Elle s'avance vers moi et je dois me faire violence pour garder mon masque impénétrable. Elle se dirige tout droit vers des bacs où sont entreposés les sacs, en saisit un, revient vers moi, et me le plaque au torse.

— Bon courage.

Ce sont les seuls mots qu'elle m'adresse. Or, elle repasse devant moi et m'effleure. Son parfum circule jusqu'à mes narines et... son odeur est enivrante. Je lève la main comme pour marquer le moment mais c'est quand je réalise qu'elle m'a tendu un sac de dix kilos que je reviens à la réalité.

Elle se dirige alors vers Gortus qui ne doit porter maintenant que quinze kilos. J'en ai au total trente-cinq avec les dix kilos en plus que je récolte de la première phase.

Cette fois-ci, j'ignore si je parviendrai à finir le parcours. Ce que je sais, c'est que la plupart des prétendantes n'ont que vingt kilos et transpirent déjà comme des bœufs.

L'un s'effondre au sol lorsque le silence est lancé.
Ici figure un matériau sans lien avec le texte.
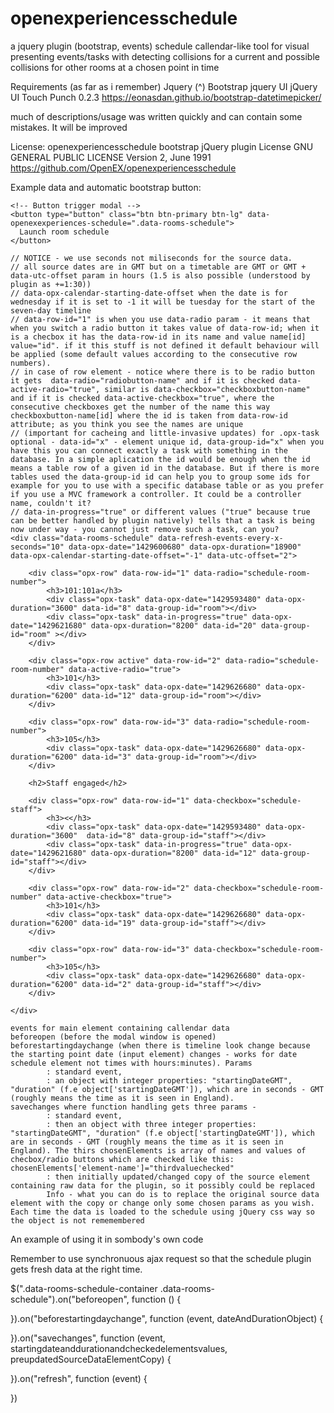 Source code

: # openexperiencesschedule
a jquery plugin (bootstrap, events) schedule callendar-like tool for visual presenting events/tasks with detecting collisions for a current and possible collisions for other rooms at a chosen point in time 

Requirements (as far as i remember)
Jquery (^)
Bootstrap
jquery UI
jQuery UI Touch Punch 0.2.3
https://eonasdan.github.io/bootstrap-datetimepicker/

much of descriptions/usage was written quickly and can contain some mistakes. It will be improved


License: 
openexperiencesschedule bootstrap jQuery plugin
License GNU GENERAL PUBLIC LICENSE Version 2, June 1991
https://github.com/OpenEX/openexperiencesschedule

Example data and automatic bootstrap button:

    <!-- Button trigger modal -->
    <button type="button" class="btn btn-primary btn-lg" data-openexexperiences-schedule=".data-rooms-schedule">
      Launch room schedule
    </button>

    // NOTICE - we use seconds not miliseconds for the source data.    
    // all source dates are in GMT but on a timetable are GMT or GMT + data-utc-offset param in hours (1.5 is also possible (understood by plugin as +=1:30))
    // data-opx-calendar-starting-date-offset when the date is for wednesday if it is set to -1 it will be tuesday for the start of the seven-day timeline
    // data-row-id="1" is when you use data-radio param - it means that when you switch a radio button it takes value of data-row-id; when it is a checbox it has the data-row-id in its name and value name[id] value="id". if it this stuff is not defined it default behaviour will be applied (some default values according to the consecutive row numbers).  
    // in case of row element - notice where there is to be radio button it gets  data-radio="radiobutton-name" and if it is checked data-active-radio="true", similar is data-checkbox="checkboxbutton-name" and if it is checked data-active-checkbox="true", where the consecutive checkboxes get the number of the name this way checkboxbutton-name[id] where the id is taken from data-row-id attribute; as you think you see the names are unique 
    // (important for cacheing and little-invasive updates) for .opx-task optional - data-id="x" - element unique id, data-group-id="x" when you have this you can connect exactly a task with something in the database. In a simple aplication the id would be enough when the id means a table row of a given id in the database. But if there is more tables used the data-group-id id can help you to group some ids for example for you to use with a specific database table or as you prefer if you use a MVC framework a controller. It could be a controller name, couldn't it?
    // data-in-progress="true" or different values ("true" because true can be better handled by plugin natively) tells that a task is being now under way - you cannot just remove such a task, can you?
    <div class="data-rooms-schedule" data-refresh-events-every-x-seconds="10" data-opx-date="1429600680" data-opx-duration="18900" data-opx-calendar-starting-date-offset="-1" data-utc-offset="2">
    
        <div class="opx-row" data-row-id="1" data-radio="schedule-room-number">
            <h3>101:101a</h3>
            <div class="opx-task" data-opx-date="1429593480" data-opx-duration="3600" data-id="8" data-group-id="room"></div>
            <div class="opx-task" data-in-progress="true" data-opx-date="1429621680" data-opx-duration="8200" data-id="20" data-group-id="room" ></div>
        </div>
    
        <div class="opx-row active" data-row-id="2" data-radio="schedule-room-number" data-active-radio="true">
            <h3>101</h3>
            <div class="opx-task" data-opx-date="1429626680" data-opx-duration="6200" data-id="12" data-group-id="room"></div>
        </div>

        <div class="opx-row" data-row-id="3" data-radio="schedule-room-number">
            <h3>105</h3>
            <div class="opx-task" data-opx-date="1429626680" data-opx-duration="6200" data-id="3" data-group-id="room"></div>
        </div>
    
        <h2>Staff engaged</h2>
        
        <div class="opx-row" data-row-id="1" data-checkbox="schedule-staff">
            <h3><</h3>
            <div class="opx-task" data-opx-date="1429593480" data-opx-duration="3600"  data-id="8" data-group-id="staff"></div>
            <div class="opx-task" data-in-progress="true" data-opx-date="1429621680" data-opx-duration="8200" data-id="12" data-group-id="staff"></div>
        </div>
    
        <div class="opx-row" data-row-id="2" data-checkbox="schedule-room-number" data-active-checkbox="true">
            <h3>101</h3>
            <div class="opx-task" data-opx-date="1429626680" data-opx-duration="6200" data-id="19" data-group-id="staff"></div>
        </div>

        <div class="opx-row" data-row-id="3" data-checkbox="schedule-room-number">
            <h3>105</h3>
            <div class="opx-task" data-opx-date="1429626680" data-opx-duration="6200" data-id="2" data-group-id="staff"></div>
        </div>
        
    </div>

    events for main element containing callendar data
    beforeopen (before the modal window is opened)
    beforestartingdaychange (when there is timeline look change because the starting point date (input element) changes - works for date schedule element not times with hours:minutes). Params
            : standard event, 
            : an object with integer properties: "startingDateGMT", "duration" (f.e object['startingDateGMT']), which are in seconds - GMT (roughly means the time as it is seen in England).
    savechanges where function handling gets three params - 
            : standard event, 
            : then an object with three integer properties: "startingDateGMT", "duration" (f.e object['startingDateGMT']), which are in seconds - GMT (roughly means the time as it is seen in England). The thirs chosenElements is array of names and values of checbox/radio buttons which are checked like this: chosenElements['element-name']="thirdvaluechecked"
            : then initially updated/changed copy of the source element containing raw data for the plugin, so it possibly could be replaced    
            Info - what you can do is to replace the original source data element with the copy or change only some chosen params as you wish. Each time the data is loaded to the schedule using jQuery css way so the object is not rememembered
 




An example of using it in sombody's own code

Remember to use synchronuous ajax request so that the schedule plugin gets fresh data at the right time.



$(".data-rooms-schedule-container .data-rooms-schedule").on("beforeopen", function () {


}).on("beforestartingdaychange", function (event, dateAndDurationObject) \{
        

}).on("savechanges", function (event, startingdateanddurationandcheckedelementsvalues, preupdatedSourceDataElementCopy) {

    
}).on("refresh", function (event) {
        

       
})



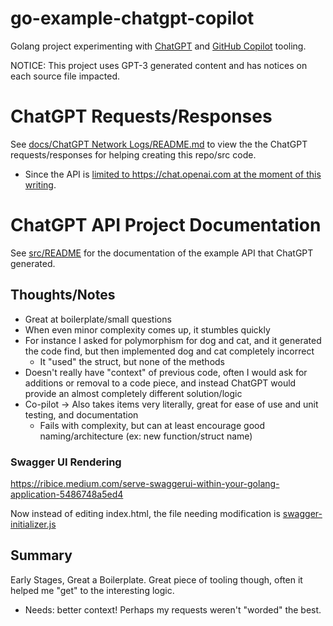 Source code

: # go-example-chatgpt-copilot
Golang project experimenting with [ChatGPT](https://openai.com/blog/chatgpt/) and [GitHub Copilot](https://github.com/features/copilot) tooling.

NOTICE: This project uses GPT-3 generated content and has notices on each source file impacted.

# ChatGPT Requests/Responses
See [docs/ChatGPT Network Logs/README.md](/docs/ChatGPT%20Network%20Logs/README.md) to view the the ChatGPT requests/responses for helping creating this repo/src code.
- Since the API is [limited to https://chat.openai.com at the moment of this writing](https://twitter.com/OpenAI/status/1615160228366147585?ref_src=twsrc%5Egoogle%7Ctwcamp%5Eserp%7Ctwgr%5Etweet).

# ChatGPT API Project Documentation
See [src/README](/src/README.md) for the documentation of the example API that ChatGPT generated. 

## Thoughts/Notes
- Great at boilerplate/small questions
- When even minor complexity comes up, it stumbles quickly
- For instance I asked for polymorphism for dog and cat, and it generated the code find, but then implemented dog and cat completely incorrect
    - It "used" the struct, but none of the methods
- Doesn't really have "context" of previous code, often I would ask for additions or removal to a code piece, and instead ChatGPT would provide an almost completely different solution/logic
- Co-pilot -> Also takes items very literally, great for ease of use and unit testing, and documentation
  - Fails with complexity, but can at least encourage good naming/architecture (ex: new function/struct name)

### Swagger UI Rendering
https://ribice.medium.com/serve-swaggerui-within-your-golang-application-5486748a5ed4

Now instead of editing index.html, the file needing modification is [swagger-initializer.js](https://github.com/swagger-api/swagger-ui/blob/master/dist/swagger-initializer.js#L6)

## Summary
Early Stages, Great a Boilerplate. Great piece of tooling though, often it helped me "get" to the interesting logic.
- Needs: better context! Perhaps my requests weren't "worded" the best.

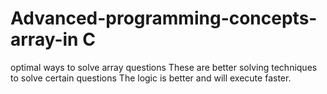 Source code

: # Advanced-programming-concepts-array-in C
optimal ways to solve array questions
These are better solving techniques to solve certain questions 
The logic is better and will execute faster.

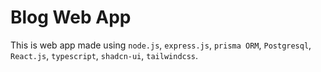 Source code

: # Blog Web App

This is web app made using `node.js`, `express.js`, `prisma ORM`, `Postgresql`, `React.js`, `typescript`, `shadcn-ui`, `tailwindcss`.
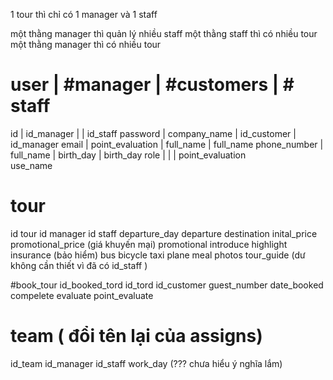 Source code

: 
1 tour thì chỉ có 1 manager và 1 staff


một thằng manager thì quản lý nhiều staff
một thằng staff thì có nhiều tour
một thằng manager thì có nhiều tour 

# user        |   #manager           | #customers   | # staff
id            |  id_manager          |              | id_staff
password      |  company_name        | id_customer  | id_manager
email         |  point_evaluation    | full_name    | full_name
phone_number  |  full_name           | birth_day    | birth_day
role          |                      |              | point_evaluation   
use_name

# tour
id tour
id manager
id staff
departure_day
departure
destination
inital_price
promotional_price (giá khuyến mại)
promotional
introduce
highlight
insurance (bảo hiểm)
bus
bicycle
taxi
plane
meal
photos
tour_guide (dư không cần thiết vì đã có id_staff )

#book_tour
id_booked_tord
id_tord
id_customer
guest_number
date_booked 
compelete
evaluate
point_evaluate




# team ( đổi tên lại của assigns)
id_team
id_manager
id_staff
work_day (??? chưa hiểu ý nghĩa lắm)



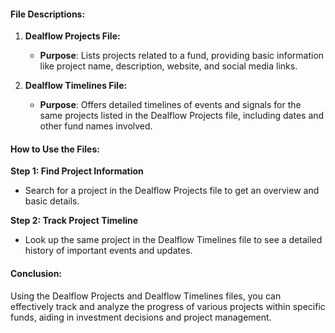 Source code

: #### File Descriptions:
1. **Dealflow Projects File:**
   - **Purpose**: Lists projects related to a fund, providing basic information like project name, description, website, and social media links.
   
2. **Dealflow Timelines File:**
   - **Purpose**: Offers detailed timelines of events and signals for the same projects listed in the Dealflow Projects file, including dates and other fund names involved.

#### How to Use the Files:

**Step 1: Find Project Information**
- Search for a project in the Dealflow Projects file to get an overview and basic details.

**Step 2: Track Project Timeline**
- Look up the same project in the Dealflow Timelines file to see a detailed history of important events and updates.

#### Conclusion:
Using the Dealflow Projects and Dealflow Timelines files, you can effectively track and analyze the progress of various projects within specific funds, aiding in investment decisions and project management. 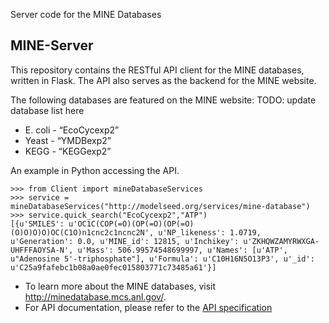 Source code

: Server code for the MINE Databases

## MINE-Server

This repository contains the RESTful API client for the MINE databases, written in Flask. The API also serves as the backend for the MINE website.

The following databases are featured on the MINE website:
TODO: update database list here
* E. coli - “EcoCycexp2”
* Yeast - “YMDBexp2”
* KEGG - “KEGGexp2”

An example in Python accessing the API.

	>>> from Client import mineDatabaseServices
	>>> service = mineDatabaseServices("http://modelseed.org/services/mine-database")
	>>> service.quick_search("EcoCycexp2","ATP")
	[{u'SMILES': u'OC1C(COP(=O)(OP(=O)(OP(=O)(O)O)O)O)OC(C1O)n1cnc2c1ncnc2N', u'NP_likeness': 1.0719, u'Generation': 0.0, u'MINE_id': 12815, u'Inchikey': u'ZKHQWZAMYRWXGA-UHFFFAOYSA-N', u'Mass': 506.99574548699997, u'Names': [u'ATP', u"Adenosine 5'-triphosphate"], u'Formula': u'C10H16N5O13P3', u'_id': u'C25a9fafebc1b08a0ae0fec015803771c73485a61'}]

* To learn more about the MINE databases, visit http://minedatabase.mcs.anl.gov/. 
* For API documentation, please refer to the [API specification](http://jamesjeffryes.github.io/MINE-Server/)

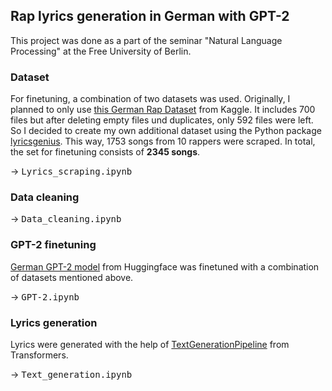 <h2>Rap lyrics generation in German with GPT-2</h2> 
<p>This project was done as a part of the seminar "Natural Language Processing" at the Free University of Berlin.
<h3>Dataset</h3> 
<p>For finetuning, a combination of two datasets was used. Originally, I planned to only use <a href="https://huggingface.co/dbmdz/german-gpt2" target="_blank">this German Rap Dataset</a> from Kaggle. It includes 700 files but after deleting empty files und duplicates, only 592 files were left. So I decided to create my own additional dataset using the Python package <a href="https://pypi.org/project/lyricsgenius/" target="_blank">lyricsgenius</a>. This way, 1753 songs from 10 rappers were scraped. In total, the set for finetuning consists of <b>2345 songs</b>. 
<p>→ <kbd>Lyrics_scraping.ipynb</kbd>
<h3>Data cleaning</h3> 
<p>
<p>→ <kbd>Data_cleaning.ipynb</kbd>
<h3>GPT-2 finetuning</h3> 
<p><a href="https://huggingface.co/dbmdz/german-gpt2" target="_blank">German GPT-2 model</a> from Huggingface was finetuned with a combination of datasets mentioned above.
<p>→ <kbd>GPT-2.ipynb</kbd>
<h3>Lyrics generation</h3> 
<p>Lyrics were generated with the help of <a href="https://huggingface.co/transformers/main_classes/pipelines.html#transformers.TextGenerationPipeline" target="_blank">TextGenerationPipeline</a> from Transformers.
<p>→ <kbd>Text_generation.ipynb</kbd>
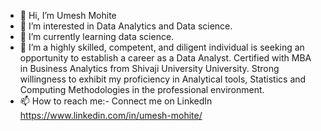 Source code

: - 👋 Hi, I’m Umesh Mohite
- 👀 I’m interested in Data Analytics and Data science.
- 🌱 I’m currently learning data science.
- 💞️ I’m a highly skilled, competent, and diligent individual is seeking an opportunity to establish a career as a Data Analyst. Certified with MBA in Business Analytics from Shivaji University University. Strong willingness to exhibit my proficiency in Analytical tools, Statistics and Computing Methodologies in the professional environment.
- 📫 How to reach me:- Connect me on LinkedIn https://www.linkedin.com/in/umesh-mohite/


<!---
mohiteud/mohiteud is a ✨ special ✨ repository because its `README.md` (this file) appears on your GitHub profile.
You can click the Preview link to take a look at your changes.
--->
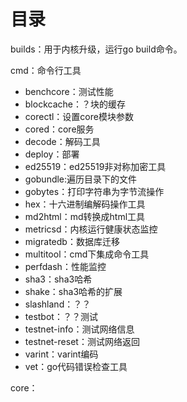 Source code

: 
# 目录

builds：用于内核升级，运行go build命令。

cmd：命令行工具

- benchcore：测试性能
- blockcache：？块的缓存
- corectl：设置core模块参数
- cored：core服务
- decode：解码工具
- deploy：部署
- ed25519：ed25519非对称加密工具
- gobundle:遍历目录下的文件
- gobytes：打印字符串为字节流操作
- hex：十六进制编解码操作工具
- md2html：md转换成html工具
- metricsd：内核运行健康状态监控
- migratedb：数据库迁移
- multitool：cmd下集成命令工具
- perfdash：性能监控
- sha3：sha3哈希
- shake：sha3哈希的扩展
- slashland：？？
- testbot：？？测试
- testnet-info：测试网络信息
- testnet-reset：测试网络返回
- varint：varint编码
- vet：go代码错误检查工具

core： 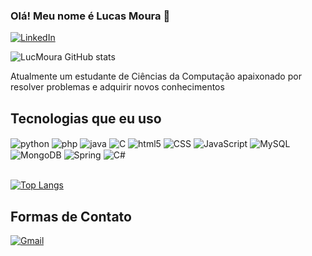 

### Olá! Meu nome é Lucas Moura 🤙
[![LinkedIn](https://img.shields.io/badge/LinkedIn-0077B5?style=for-the-badge&logo=linkedin&logoColor=white)](https://www.linkedin.com/in/lucas-salles-moura/)

![LucMoura GitHub stats](https://github-readme-stats.vercel.app/api?username=LucMoura&show_icons=true&theme=dark)

Atualmente um estudante de Ciências da Computação apaixonado por resolver problemas e adquirir novos conhecimentos


## Tecnologias que eu uso
<div style = "display: inline_block"<br>
  <img align="center" alt ="python" src="https://img.shields.io/badge/Python-14354C?style=for-the-badge&logo=python&logoColor=white">
  <img align="center" alt ="php" src=	"https://img.shields.io/badge/PHP-777BB4?style=for-the-badge&logo=php&logoColor=white">
  <img align="center" alt="java" src = "https://img.shields.io/badge/Java-ED8B00?style=for-the-badge&logo=openjdk&logoColor=white">
  <img align="center" alt="C" src= "https://img.shields.io/badge/C-00599C?style=for-the-badge&logo=c&logoColor=white">
  <img align="center" alt="html5" src= "https://img.shields.io/badge/HTML5-E34F26?style=for-the-badge&logo=html5&logoColor=white">
  <img align="center" alt="CSS" src= "https://img.shields.io/badge/CSS3-1572B6?style=for-the-badge&logo=css3&logoColor=white">
  <img align="center" alt="JavaScript" src= "https://img.shields.io/badge/JavaScript-323330?style=for-the-badge&logo=javascript&logoColor=F7DF1E">
  <img align="center" alt="MySQL" src = "https://img.shields.io/badge/mysql-4479A1.svg?style=for-the-badge&logo=mysql&logoColor=white">
  <img align="center" alt="MongoDB" src="https://img.shields.io/badge/MongoDB-%234ea94b.svg?style=for-the-badge&logo=mongodb&logoColor=white">
  <img align="center" alt="Spring" src="https://img.shields.io/badge/spring-%236DB33F.svg?style=for-the-badge&logo=spring&logoColor=white">
  <img align="center" alt="C#" src="https://img.shields.io/badge/c%23-%23239120.svg?style=for-the-badge&logo=csharp&logoColor=white">
</div>
<br>

[![Top Langs](https://github-readme-stats.vercel.app/api/top-langs/?username=LucMoura&layout=pie)](https://github.com/anuraghazra/github-readme-stats)

## Formas de Contato

[![Gmail](https://img.shields.io/badge/Gmail-D14836?style=for-the-badge&logo=gmail&logoColor=white)](lsam.lucmoura0410@gmail.com)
Moi, j'ai du mal à courir avec tout ces poids mais je tiens bon. Je trottine sur la ligne droite, et Adryen arrive à mon côté droit.

— Je disais tout à l'heure avant que nous ne soyons interrompus, quand je gagnerai le tournoi, j'enverrai Reyna t'offrir ses services. Tu pourras profiter aussi, vieux, t'en fais pas.

Il m'adresse un sourire moqueur et je me retiens de lui en coller une.

— Elle n'est pas une courtisane, et encore moins ta pute attitrée.

Adryen lâche un ricanement avant de me dépasser. Quelques secondes plus tard, je suis en train d'escalader le mur avec plus de difficultés que la première fois. Je suis le dernier de la course.

Je retombe tant bien que mal sur mes pieds et mets toute l'énergie dont je dispose dans ce parcours. Devant moi, Adryen patauge dans l'eau, et a visiblement du mal à avancer. J'arrive à sa hauteur et sa voix désagréable résonne de nouveau à mes tympans :

— Elle a tout l'attitude d'une pute mal-baisée. Et je me ferai une joie de corriger ça.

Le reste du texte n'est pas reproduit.